Coca-Cola would loved to have “zero” all to itself, but it would require a lot more legal maneuvering to make that happen.
A ruling by the US Trademark Trial and Appeal Board says that while Coke is more than welcome to register “zero” for non-calorie drinks, other companies can do the same for their zero-calorie drinks as well. Since this isn’t exactly what Coke had wanted to hear, the expectation is that the legal battle that has gone on for nearly a decade could continue for a while longer, the Atlanta Journal Constitution expects.
The battle started when Dr Pepper Snapple Group, which markets Diet Rite Pure Zero, filed suit in 2007 to keep Coke from registering such beverages as Coke Zero and Sprite Zero. Now the case, if it continues, will go into the US federal courts.
One of Dr Pepper’s arguments against letting Coke use the word is that it would give the soda giant “a monopoly to use a common English word in its common English meaning,” the Wall Street Journal reports.
In addition, Dr Pepper noted that are more than 30 other beverages not owned by Coke that used the term “zero,” such as Monster Energy Zero Ultra, Virgil’s Zero and Arnold Palmer Zero, reports Fortune.

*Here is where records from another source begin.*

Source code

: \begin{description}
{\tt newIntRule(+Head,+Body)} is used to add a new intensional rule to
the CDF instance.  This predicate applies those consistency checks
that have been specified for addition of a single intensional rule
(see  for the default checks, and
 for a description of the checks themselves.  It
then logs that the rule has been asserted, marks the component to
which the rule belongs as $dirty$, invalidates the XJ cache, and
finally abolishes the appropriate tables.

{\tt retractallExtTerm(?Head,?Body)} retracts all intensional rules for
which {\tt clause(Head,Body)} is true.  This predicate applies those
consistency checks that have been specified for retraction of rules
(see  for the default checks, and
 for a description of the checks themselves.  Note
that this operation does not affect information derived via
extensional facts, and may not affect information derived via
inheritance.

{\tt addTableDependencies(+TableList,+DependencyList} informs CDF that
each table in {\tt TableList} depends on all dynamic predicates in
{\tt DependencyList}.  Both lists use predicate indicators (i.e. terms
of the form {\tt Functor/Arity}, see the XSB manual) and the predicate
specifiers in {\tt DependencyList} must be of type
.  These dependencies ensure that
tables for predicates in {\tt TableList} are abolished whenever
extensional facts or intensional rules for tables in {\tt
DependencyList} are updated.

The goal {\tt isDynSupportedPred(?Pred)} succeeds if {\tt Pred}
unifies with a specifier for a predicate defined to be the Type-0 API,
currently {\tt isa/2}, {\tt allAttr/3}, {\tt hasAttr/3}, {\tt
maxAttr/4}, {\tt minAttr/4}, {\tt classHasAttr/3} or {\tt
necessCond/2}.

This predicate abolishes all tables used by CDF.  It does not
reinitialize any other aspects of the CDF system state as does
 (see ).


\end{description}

In its May 23 ruling that followed review of more than 5,000 pages of evidence, the three-judge panel said that Coke’s use of “zero” “had acquired distinctiveness in connection with soft drinks and could be registered as a trademark,” according to WorldiPreview.com. However, Coke doesn’t get to keep “zero” all to itself and must let Dr Pepper and any other beverage maker market low-calorie drinks called “zero” as well.
Both Coke and Dr Pepper seemed satisfied with the result, the Journal noted, but the latter said it may consider taking the whole thing back to court on appeal.